It is now Day 14 and the 41 workers trapped inside the jaws of the Silkyara–Barkot tunnel in Uttarkashi are still waiting to be rescued.
A slew of government agencies—PMO, IAF, NHIDCL, ONGC, DRDO, BRO, Rail Vikas Nigam, National Disaster Response Force, State Disaster Response Force, Satluj Jal Vidyut Nigam Limited (SJVNL), Tehri Hydro Development Corporation (THDC), ISRO, Geological Survey of India—and several private agencies including the Trenchless Engineering Private Ltd and L&T Safety Unit have been roped in to help with the rescue operations.
Overseeing them is the National Highways & Infrastructure Development Corporation Ltd (NHIDCL), the key agency entrusted with the construction of the Char Dham project.
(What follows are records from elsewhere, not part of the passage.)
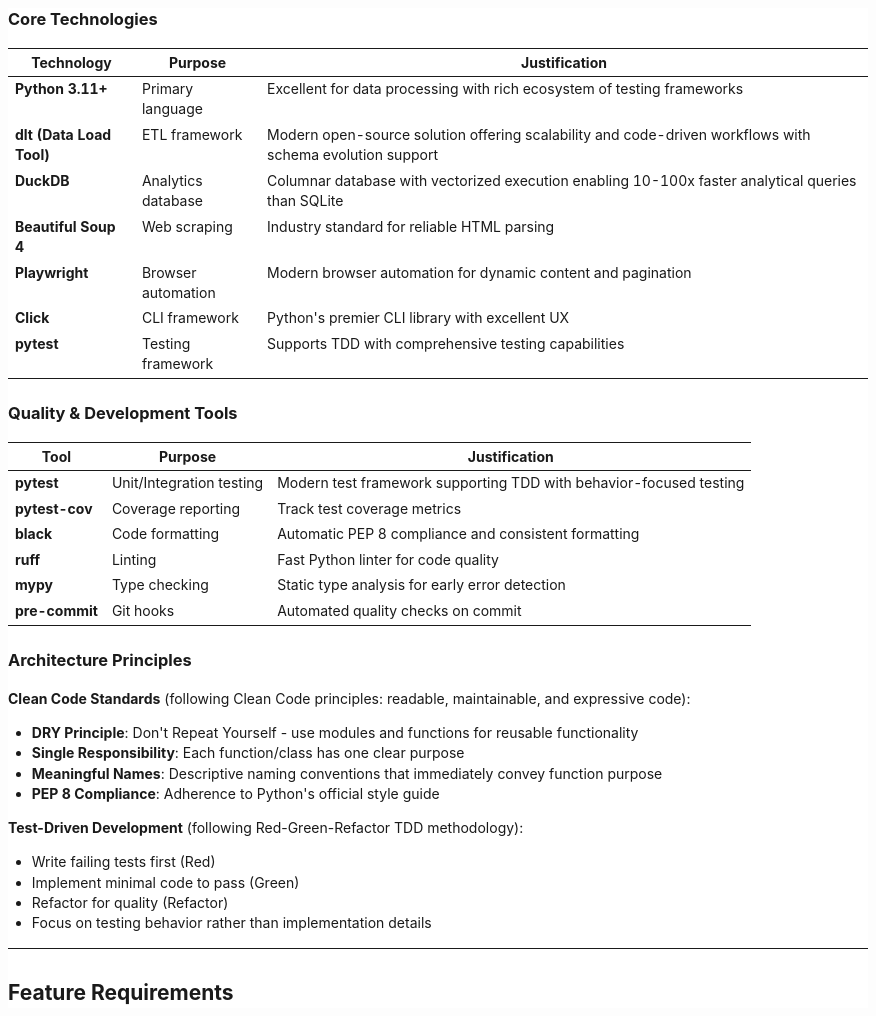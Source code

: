 ### Core Technologies

| Technology               | Purpose            | Justification                                                                                            |
| ------------------------ | ------------------ | -------------------------------------------------------------------------------------------------------- |
| **Python 3.11+**         | Primary language   | Excellent for data processing with rich ecosystem of testing frameworks                                  |
| **dlt (Data Load Tool)** | ETL framework      | Modern open-source solution offering scalability and code-driven workflows with schema evolution support |
| **DuckDB**               | Analytics database | Columnar database with vectorized execution enabling 10-100x faster analytical queries than SQLite       |
| **Beautiful Soup 4**     | Web scraping       | Industry standard for reliable HTML parsing                                                              |
| **Playwright**           | Browser automation | Modern browser automation for dynamic content and pagination                                             |
| **Click**                | CLI framework      | Python's premier CLI library with excellent UX                                                           |
| **pytest**               | Testing framework  | Supports TDD with comprehensive testing capabilities                                                     |

### Quality & Development Tools

| Tool           | Purpose                  | Justification                                                      |
| -------------- | ------------------------ | ------------------------------------------------------------------ |
| **pytest**     | Unit/Integration testing | Modern test framework supporting TDD with behavior-focused testing |
| **pytest-cov** | Coverage reporting       | Track test coverage metrics                                        |
| **black**      | Code formatting          | Automatic PEP 8 compliance and consistent formatting               |
| **ruff**       | Linting                  | Fast Python linter for code quality                                |
| **mypy**       | Type checking            | Static type analysis for early error detection                     |
| **pre-commit** | Git hooks                | Automated quality checks on commit                                 |

### Architecture Principles

**Clean Code Standards** (following Clean Code principles: readable, maintainable, and expressive code):

-   **DRY Principle**: Don't Repeat Yourself - use modules and functions for reusable functionality
-   **Single Responsibility**: Each function/class has one clear purpose
-   **Meaningful Names**: Descriptive naming conventions that immediately convey function purpose
-   **PEP 8 Compliance**: Adherence to Python's official style guide

**Test-Driven Development** (following Red-Green-Refactor TDD methodology):

-   Write failing tests first (Red)
-   Implement minimal code to pass (Green)
-   Refactor for quality (Refactor)
-   Focus on testing behavior rather than implementation details

---

## Feature Requirements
In June 2018, NHIDCL signed a contract for Rs 853.79 crore with Hyderabad-based Navayuga Engineering Company Ltd (NECL) for engineering, procurement and construction of the Silkyara–Barkot tunnel.
NHIDCL director Anshu Manish Khalko spoke of a ‘five-pronged approach’, with the American Augur machine which had broken down on November 16 having been repaired and pressed into action once again. The Augur machine will restart horizontal drilling from the Silkyara side with 800 mm pipes having been drilled into the 900 mm steel pipes in order to provide additional support.
The collapsed section is 270 metres from the mouth of the tunnel from the Silkyara side. On 17 November, the earlier operation had been abandoned because the machine had encountered hard boulders and been damaged in the process.
THDC has been asked to initiate drilling operations from the Barkot end. So far, using the drill and blast method, they have succeeded in excavating a 6.5-metre-long drift.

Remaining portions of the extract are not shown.